Restate the entries below without a single change.
Start of Supplied records
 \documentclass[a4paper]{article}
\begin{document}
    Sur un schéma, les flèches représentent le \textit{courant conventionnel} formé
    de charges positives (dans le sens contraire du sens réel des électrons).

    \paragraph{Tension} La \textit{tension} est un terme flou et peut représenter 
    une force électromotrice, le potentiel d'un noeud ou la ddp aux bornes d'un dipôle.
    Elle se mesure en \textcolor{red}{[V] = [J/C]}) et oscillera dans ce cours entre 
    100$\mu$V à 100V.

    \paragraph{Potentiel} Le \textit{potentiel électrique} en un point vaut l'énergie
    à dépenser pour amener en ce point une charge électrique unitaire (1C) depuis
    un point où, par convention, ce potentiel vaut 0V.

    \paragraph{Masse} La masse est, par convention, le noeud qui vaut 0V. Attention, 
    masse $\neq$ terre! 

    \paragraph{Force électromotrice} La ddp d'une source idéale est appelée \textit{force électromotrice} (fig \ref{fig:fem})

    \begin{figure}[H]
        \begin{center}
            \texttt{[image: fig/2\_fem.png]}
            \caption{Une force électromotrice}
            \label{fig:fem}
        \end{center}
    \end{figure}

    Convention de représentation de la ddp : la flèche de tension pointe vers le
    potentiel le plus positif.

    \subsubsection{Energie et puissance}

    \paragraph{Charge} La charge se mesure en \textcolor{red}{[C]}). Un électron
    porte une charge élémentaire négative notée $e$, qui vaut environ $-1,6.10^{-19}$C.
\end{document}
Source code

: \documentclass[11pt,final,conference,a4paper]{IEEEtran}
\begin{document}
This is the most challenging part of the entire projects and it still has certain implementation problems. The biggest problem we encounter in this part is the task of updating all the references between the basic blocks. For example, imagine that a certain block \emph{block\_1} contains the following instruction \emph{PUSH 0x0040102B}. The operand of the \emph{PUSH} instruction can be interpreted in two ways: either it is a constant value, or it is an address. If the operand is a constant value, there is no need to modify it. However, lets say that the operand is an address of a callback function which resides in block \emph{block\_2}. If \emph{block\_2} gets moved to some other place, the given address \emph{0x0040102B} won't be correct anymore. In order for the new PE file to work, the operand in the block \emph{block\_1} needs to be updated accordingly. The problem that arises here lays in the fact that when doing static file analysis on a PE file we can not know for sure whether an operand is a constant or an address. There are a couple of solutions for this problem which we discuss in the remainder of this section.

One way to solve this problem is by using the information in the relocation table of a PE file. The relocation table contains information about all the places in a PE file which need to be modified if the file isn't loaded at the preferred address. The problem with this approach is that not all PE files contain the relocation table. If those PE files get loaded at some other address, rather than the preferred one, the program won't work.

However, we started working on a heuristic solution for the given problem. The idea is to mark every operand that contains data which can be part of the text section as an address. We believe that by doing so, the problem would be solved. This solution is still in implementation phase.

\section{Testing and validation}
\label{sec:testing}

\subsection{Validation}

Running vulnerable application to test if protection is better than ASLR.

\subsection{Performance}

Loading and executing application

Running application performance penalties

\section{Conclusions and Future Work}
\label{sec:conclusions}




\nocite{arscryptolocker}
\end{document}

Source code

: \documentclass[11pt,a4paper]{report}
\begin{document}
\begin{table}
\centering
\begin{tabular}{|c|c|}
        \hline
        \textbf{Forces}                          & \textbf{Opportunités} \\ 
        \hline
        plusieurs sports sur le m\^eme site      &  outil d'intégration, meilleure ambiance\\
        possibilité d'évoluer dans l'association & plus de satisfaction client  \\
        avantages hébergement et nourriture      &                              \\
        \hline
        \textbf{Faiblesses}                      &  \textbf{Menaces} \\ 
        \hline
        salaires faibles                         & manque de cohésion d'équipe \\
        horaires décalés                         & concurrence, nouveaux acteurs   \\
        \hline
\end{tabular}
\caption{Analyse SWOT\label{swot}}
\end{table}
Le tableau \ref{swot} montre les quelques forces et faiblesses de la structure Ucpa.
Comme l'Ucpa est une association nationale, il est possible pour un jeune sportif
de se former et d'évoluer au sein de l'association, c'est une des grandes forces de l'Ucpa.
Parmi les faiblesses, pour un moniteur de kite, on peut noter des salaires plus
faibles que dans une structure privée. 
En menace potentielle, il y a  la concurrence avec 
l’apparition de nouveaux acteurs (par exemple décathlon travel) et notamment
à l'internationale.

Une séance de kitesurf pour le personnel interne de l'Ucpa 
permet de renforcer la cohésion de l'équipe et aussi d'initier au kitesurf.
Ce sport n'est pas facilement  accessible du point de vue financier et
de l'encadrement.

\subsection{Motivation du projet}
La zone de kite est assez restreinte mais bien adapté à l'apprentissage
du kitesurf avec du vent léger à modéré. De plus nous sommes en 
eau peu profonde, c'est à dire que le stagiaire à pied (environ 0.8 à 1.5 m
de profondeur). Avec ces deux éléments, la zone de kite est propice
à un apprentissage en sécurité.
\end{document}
End of Supplied records
- [Response to the exercise]:
 \documentclass[a4paper]{article}
\begin{document}
    Sur un schéma, les flèches représentent le \textit{courant conventionnel} formé
    de charges positives (dans le sens contraire du sens réel des électrons).

    \paragraph{Tension} La \textit{tension} est un terme flou et peut représenter 
    une force électromotrice, le potentiel d'un noeud ou la ddp aux bornes d'un dipôle.
    Elle se mesure en \textcolor{red}{[V] = [J/C]}) et oscillera dans ce cours entre 
    100$\mu$V à 100V.

    \paragraph{Potentiel} Le \textit{potentiel électrique} en un point vaut l'énergie
    à dépenser pour amener en ce point une charge électrique unitaire (1C) depuis
    un point où, par convention, ce potentiel vaut 0V.

    \paragraph{Masse} La masse est, par convention, le noeud qui vaut 0V. Attention, 
    masse $\neq$ terre! 

    \paragraph{Force électromotrice} La ddp d'une source idéale est appelée \textit{force électromotrice} (fig \ref{fig:fem})

    \begin{figure}[H]
        \begin{center}
            \texttt{[image: fig/2\_fem.png]}
            \caption{Une force électromotrice}
            \label{fig:fem}
        \end{center}
    \end{figure}

    Convention de représentation de la ddp : la flèche de tension pointe vers le
    potentiel le plus positif.

    \subsubsection{Energie et puissance}

    \paragraph{Charge} La charge se mesure en \textcolor{red}{[C]}). Un électron
    porte une charge élémentaire négative notée $e$, qui vaut environ $-1,6.10^{-19}$C.
\end{document}
Source code

: \documentclass[11pt,final,conference,a4paper]{IEEEtran}
\begin{document}
This is the most challenging part of the entire projects and it still has certain implementation problems. The biggest problem we encounter in this part is the task of updating all the references between the basic blocks. For example, imagine that a certain block \emph{block\_1} contains the following instruction \emph{PUSH 0x0040102B}. The operand of the \emph{PUSH} instruction can be interpreted in two ways: either it is a constant value, or it is an address. If the operand is a constant value, there is no need to modify it. However, lets say that the operand is an address of a callback function which resides in block \emph{block\_2}. If \emph{block\_2} gets moved to some other place, the given address \emph{0x0040102B} won't be correct anymore. In order for the new PE file to work, the operand in the block \emph{block\_1} needs to be updated accordingly. The problem that arises here lays in the fact that when doing static file analysis on a PE file we can not know for sure whether an operand is a constant or an address. There are a couple of solutions for this problem which we discuss in the remainder of this section.

One way to solve this problem is by using the information in the relocation table of a PE file. The relocation table contains information about all the places in a PE file which need to be modified if the file isn't loaded at the preferred address. The problem with this approach is that not all PE files contain the relocation table. If those PE files get loaded at some other address, rather than the preferred one, the program won't work.

However, we started working on a heuristic solution for the given problem. The idea is to mark every operand that contains data which can be part of the text section as an address. We believe that by doing so, the problem would be solved. This solution is still in implementation phase.

\section{Testing and validation}
\label{sec:testing}

\subsection{Validation}

Running vulnerable application to test if protection is better than ASLR.

\subsection{Performance}

Loading and executing application

Running application performance penalties

\section{Conclusions and Future Work}
\label{sec:conclusions}




\nocite{arscryptolocker}
\end{document}

Source code

: \documentclass[11pt,a4paper]{report}
\begin{document}
\begin{table}
\centering
\begin{tabular}{|c|c|}
        \hline
        \textbf{Forces}                          & \textbf{Opportunités} \\ 
        \hline
        plusieurs sports sur le m\^eme site      &  outil d'intégration, meilleure ambiance\\
        possibilité d'évoluer dans l'association & plus de satisfaction client  \\
        avantages hébergement et nourriture      &                              \\
        \hline
        \textbf{Faiblesses}                      &  \textbf{Menaces} \\ 
        \hline
        salaires faibles                         & manque de cohésion d'équipe \\
        horaires décalés                         & concurrence, nouveaux acteurs   \\
        \hline
\end{tabular}
\caption{Analyse SWOT\label{swot}}
\end{table}
Le tableau \ref{swot} montre les quelques forces et faiblesses de la structure Ucpa.
Comme l'Ucpa est une association nationale, il est possible pour un jeune sportif
de se former et d'évoluer au sein de l'association, c'est une des grandes forces de l'Ucpa.
Parmi les faiblesses, pour un moniteur de kite, on peut noter des salaires plus
faibles que dans une structure privée. 
En menace potentielle, il y a  la concurrence avec 
l’apparition de nouveaux acteurs (par exemple décathlon travel) et notamment
à l'internationale.

Une séance de kitesurf pour le personnel interne de l'Ucpa 
permet de renforcer la cohésion de l'équipe et aussi d'initier au kitesurf.
Ce sport n'est pas facilement  accessible du point de vue financier et
de l'encadrement.

\subsection{Motivation du projet}
La zone de kite est assez restreinte mais bien adapté à l'apprentissage
du kitesurf avec du vent léger à modéré. De plus nous sommes en 
eau peu profonde, c'est à dire que le stagiaire à pied (environ 0.8 à 1.5 m
de profondeur). Avec ces deux éléments, la zone de kite est propice
à un apprentissage en sécurité.
\end{document}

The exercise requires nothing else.